*** Opening of SOURCE DATA ***
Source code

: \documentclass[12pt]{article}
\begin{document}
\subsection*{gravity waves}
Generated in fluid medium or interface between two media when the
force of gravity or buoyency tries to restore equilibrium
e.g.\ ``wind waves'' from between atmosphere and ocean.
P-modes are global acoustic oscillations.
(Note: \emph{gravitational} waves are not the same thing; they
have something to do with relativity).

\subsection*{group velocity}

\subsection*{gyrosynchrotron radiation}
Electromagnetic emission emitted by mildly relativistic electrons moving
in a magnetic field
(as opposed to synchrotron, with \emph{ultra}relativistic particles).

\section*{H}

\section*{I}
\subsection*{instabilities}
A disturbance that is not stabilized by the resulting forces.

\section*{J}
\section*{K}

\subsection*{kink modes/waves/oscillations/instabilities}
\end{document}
*** Close of SOURCE DATA ***
*** Opening of SOURCE DATA ***
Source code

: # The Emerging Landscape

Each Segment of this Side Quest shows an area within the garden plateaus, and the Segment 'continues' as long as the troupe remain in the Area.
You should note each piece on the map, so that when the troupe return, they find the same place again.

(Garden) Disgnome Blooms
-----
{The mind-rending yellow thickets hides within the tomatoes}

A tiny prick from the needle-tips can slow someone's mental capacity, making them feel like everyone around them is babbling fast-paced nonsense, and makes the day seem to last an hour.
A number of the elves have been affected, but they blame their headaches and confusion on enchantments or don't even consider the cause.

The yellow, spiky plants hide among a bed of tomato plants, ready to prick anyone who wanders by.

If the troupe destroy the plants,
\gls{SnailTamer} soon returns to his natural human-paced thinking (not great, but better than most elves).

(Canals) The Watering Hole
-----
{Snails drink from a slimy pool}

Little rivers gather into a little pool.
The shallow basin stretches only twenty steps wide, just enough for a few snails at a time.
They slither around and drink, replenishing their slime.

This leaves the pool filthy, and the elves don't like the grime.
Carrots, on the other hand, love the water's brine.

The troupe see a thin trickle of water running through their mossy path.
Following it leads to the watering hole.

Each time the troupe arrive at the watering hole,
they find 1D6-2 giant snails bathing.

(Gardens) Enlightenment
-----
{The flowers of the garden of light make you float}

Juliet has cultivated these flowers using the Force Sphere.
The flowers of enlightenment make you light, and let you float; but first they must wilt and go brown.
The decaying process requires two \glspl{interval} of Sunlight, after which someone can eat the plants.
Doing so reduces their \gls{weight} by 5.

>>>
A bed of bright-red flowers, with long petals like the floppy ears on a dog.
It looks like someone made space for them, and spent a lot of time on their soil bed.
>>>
*** Close of SOURCE DATA ***
WHAT THE TASK ASKS:
Find every line in the data above that holds the string "from". Give the number of such lines and nothing else.

ANSWER AREA:
3